**Data records**
[Start of section]
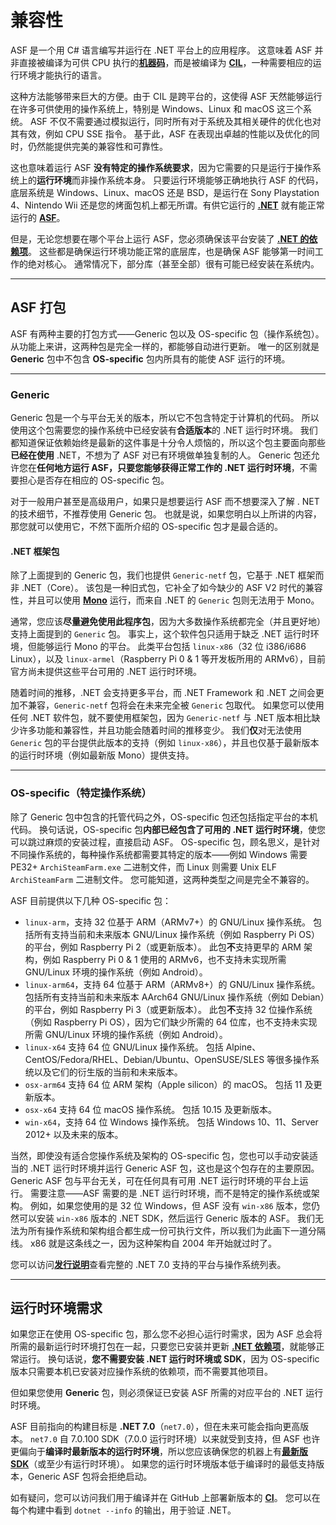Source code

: # 兼容性

ASF 是一个用 C# 语言编写并运行在 .NET 平台上的应用程序。 这意味着 ASF 并非直接被编译为可供 CPU 执行的&#8203;**[机器码](https://en.wikipedia.org/wiki/Machine_code)**，而是被编译为 **[CIL](https://en.wikipedia.org/wiki/Common_Intermediate_Language)**，一种需要相应的运行环境才能执行的语言。

这种方法能够带来巨大的方便。由于 CIL 是跨平台的，这使得 ASF 天然能够运行在许多可供使用的操作系统上，特别是 Windows、Linux 和 macOS 这三个系统。 ASF 不仅不需要通过模拟运行，同时所有对于系统及其相关硬件的优化也对其有效，例如 CPU SSE 指令。 基于此，ASF 在表现出卓越的性能以及优化的同时，仍然能提供完美的兼容性和可靠性。

这也意味着运行 ASF **没有特定的操作系统要求**，因为它需要的只是运行于操作系统上的**运行环境**而非操作系统本身。 只要运行环境能够正确地执行 ASF 的代码，底层系统是 Windows、Linux、macOS 还是 BSD，是运行在 Sony Playstation 4、Nintendo Wii 还是您的烤面包机上都无所谓。有供它运行的 **[.NET](https://dotnet.microsoft.com/download/dotnet)** 就有能正常运行的 **[ASF](https://github.com/JustArchiNET/ArchiSteamFarm/releases/latest)**。

但是，无论您想要在哪个平台上运行 ASF，您必须确保该平台安装了 **[.NET 的依赖项](https://github.com/dotnet/core/blob/main/Documentation/prereqs.md)**。 这些都是确保运行环境功能正常的底层库，也是确保 ASF 能够第一时间工作的绝对核心。 通常情况下，部分库（甚至全部）很有可能已经安装在系统内。

---

## ASF 打包

ASF 有两种主要的打包方式——Generic 包以及 OS-specific 包（操作系统包）。 从功能上来讲，这两种包是完全一样的，都能够自动进行更新。 唯一的区别就是 **Generic** 包中不包含 **OS-specific** 包内所具有的能使 ASF 运行的环境。

---

### Generic

Generic 包是一个与平台无关的版本，所以它不包含特定于计算机的代码。 所以使用这个包需要您的操作系统中已经安装有**合适版本**的 .NET 运行时环境。 我们都知道保证依赖始终是最新的这件事是十分令人烦恼的，所以这个包主要面向那些**已经在使用** .NET，不想为了 ASF 对已有环境做单独复制的人。 Generic 包还允许您在**任何地方运行 ASF，只要您能够获得正常工作的 .NET 运行时环境**，不需要担心是否存在相应的 OS-specific 包。

对于一般用户甚至是高级用户，如果只是想要运行 ASF 而不想要深入了解 . NET 的技术细节，不推荐使用 Generic 包。 也就是说，如果您明白以上所讲的内容，那您就可以使用它，不然下面所介绍的 OS-specific 包才是最合适的。

#### .NET 框架包

除了上面提到的 Generic 包，我们也提供 `Generic-netf` 包，它基于 .NET 框架而非 .NET（Core）。 该包是一种旧式包，它补全了如今缺少的 ASF V2 时代的兼容性，并且可以使用 **[Mono](https://www.mono-project.com)** 运行，而来自 .NET 的 `Generic` 包则无法用于 Mono。

通常，您应该**尽量避免使用此程序包**，因为大多数操作系统都完全（并且更好地）支持上面提到的 `Generic` 包。 事实上，这个软件包只适用于缺乏 .NET 运行时环境，但能够运行 Mono 的平台。 此类平台包括 `linux-x86`（32 位 i386/i686 Linux），以及 `linux-armel`（Raspberry Pi 0 & 1 等开发板所用的 ARMv6），目前官方尚未提供这些平台可用的 .NET 运行时环境。

随着时间的推移，.NET 会支持更多平台，而 .NET Framework 和 .NET 之间会更加不兼容，`Generic-netf` 包将会在未来完全被 `Generic` 包取代。 如果您可以使用任何 .NET 软件包，就不要使用框架包，因为 `Generic-netf` 与 .NET 版本相比缺少许多功能和兼容性，并且功能会随着时间的推移变少。 我们**仅**对无法使用 `Generic` 包的平台提供此版本的支持（例如 `linux-x86`），并且也仅基于最新版本的运行时环境（例如最新版 Mono）提供支持。

---

### OS-specific（特定操作系统）

除了 Generic 包中包含的托管代码之外，OS-specific 包还包括指定平台的本机代码。 换句话说，OS-specific 包**内部已经包含了可用的 .NET 运行时环境**，使您可以跳过麻烦的安装过程，直接启动 ASF。 OS-specific 包，顾名思义，是针对不同操作系统的，每种操作系统都需要其特定的版本——例如 Windows 需要 PE32+ `ArchiSteamFarm.exe` 二进制文件，而 Linux 则需要 Unix ELF `ArchiSteamFarm` 二进制文件。 您可能知道，这两种类型之间是完全不兼容的。

ASF 目前提供以下几种 OS-specific 包：

- `linux-arm`，支持 32 位基于 ARM（ARMv7+）的 GNU/Linux 操作系统。 包括所有支持当前和未来版本 GNU/Linux 操作系统（例如 Raspberry Pi OS）的平台，例如 Raspberry Pi 2（或更新版本）。 此包**不**支持更早的 ARM 架构，例如 Raspberry Pi 0 & 1 使用的 ARMv6，也不支持未实现所需 GNU/Linux 环境的操作系统（例如 Android）。
- `linux-arm64`，支持 64 位基于 ARM（ARMv8+）的 GNU/Linux 操作系统。 包括所有支持当前和未来版本 AArch64 GNU/Linux 操作系统（例如 Debian）的平台，例如 Raspberry Pi 3（或更新版本）。 此包**不**支持 32 位操作系统（例如 Raspberry Pi OS），因为它们缺少所需的 64 位库，也不支持未实现所需 GNU/Linux 环境的操作系统（例如 Android）。
- `linux-x64` 支持 64 位 GNU/Linux 操作系统。 包括 Alpine、CentOS/Fedora/RHEL、Debian/Ubuntu、OpenSUSE/SLES 等很多操作系统以及它们的衍生版的当前和未来版本。
- `osx-arm64` 支持 64 位 ARM 架构（Apple silicon）的 macOS。 包括 11 及更新版本。
- `osx-x64` 支持 64 位 macOS 操作系统。 包括 10.15 及更新版本。
- `win-x64`，支持 64 位 Windows 操作系统。 包括 Windows 10、11、Server 2012+ 以及未来的版本。

当然，即使没有适合您操作系统及架构的 OS-specific 包，您也可以手动安装适当的 .NET 运行时环境并运行 Generic ASF 包，这也是这个包存在的主要原因。 Generic ASF 包与平台无关，可在任何具有可用 .NET 运行时环境的平台上运行。 需要注意——ASF 需要的是 .NET 运行时环境，而不是特定的操作系统或架构。 例如，如果您使用的是 32 位 Windows，但 ASF 没有 `win-x86` 版本，您仍然可以安装 `win-x86` 版本的 .NET SDK，然后运行 Generic 版本的 ASF。 我们无法为所有操作系统和架构组合都生成一份可执行文件，所以我们为此画下一道分隔线。 x86 就是这条线之一，因为这种架构自 2004 年开始就过时了。

您可以访问[**发行说明**](https://github.com/dotnet/core/blob/main/release-notes/7.0/supported-os.md)查看完整的 .NET 7.0 支持的平台与操作系统列表。

---

## 运行时环境需求

如果您正在使用 OS-specific 包，那么您不必担心运行时需求，因为 ASF 总会将所需的最新运行时环境打包在一起，只要您已安装并更新 **[.NET 依赖项](https://github.com/dotnet/core/blob/main/Documentation/prereqs.md)**，就能够正常运行。 换句话说，**您不需要安装 .NET 运行时环境或 SDK**，因为 OS-specific 版本只需要本机已安装对应操作系统的依赖项，而不需要其他项目。

但如果您使用 **Generic** 包，则必须保证已安装 ASF 所需的对应平台的 .NET 运行时环境。

ASF 目前指向的构建目标是 **.NET 7.0**（`net7.0`），但在未来可能会指向更高版本。 `net7.0` 自 7.0.100 SDK（7.0.0 运行时环境）以来就受到支持，但 ASF 也许更偏向于**编译时最新版本的运行时环境**，所以您应该确保您的机器上有[**最新版 SDK**](https://dotnet.microsoft.com/download)（或至少有运行时环境）。 如果您的运行时环境版本低于编译时的最低支持版本，Generic ASF 包将会拒绝启动。

如有疑问，您可以访问我们用于编译并在 GitHub 上部署新版本的 **[CI](https://github.com/JustArchiNET/ArchiSteamFarm/actions/workflows/publish.yml?query=branch%3Amain)**。 您可以在每个构建中看到 `dotnet --info` 的输出，用于验证 .NET。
[End of section]
**What you need to do**
Give back exactly the lines from the top of the records to the line containing "这种方法能够带来巨大的方便。由于 CIL 是跨平台的，这使得", both included, and no pictures.

**Written answer**
Source code

: # 兼容性

ASF 是一个用 C# 语言编写并运行在 .NET 平台上的应用程序。 这意味着 ASF 并非直接被编译为可供 CPU 执行的&#8203;**[机器码](https://en.wikipedia.org/wiki/Machine_code)**，而是被编译为 **[CIL](https://en.wikipedia.org/wiki/Common_Intermediate_Language)**，一种需要相应的运行环境才能执行的语言。

这种方法能够带来巨大的方便。由于 CIL 是跨平台的，这使得 ASF 天然能够运行在许多可供使用的操作系统上，特别是 Windows、Linux 和 macOS 这三个系统。 ASF 不仅不需要通过模拟运行，同时所有对于系统及其相关硬件的优化也对其有效，例如 CPU SSE 指令。 基于此，ASF 在表现出卓越的性能以及优化的同时，仍然能提供完美的兼容性和可靠性。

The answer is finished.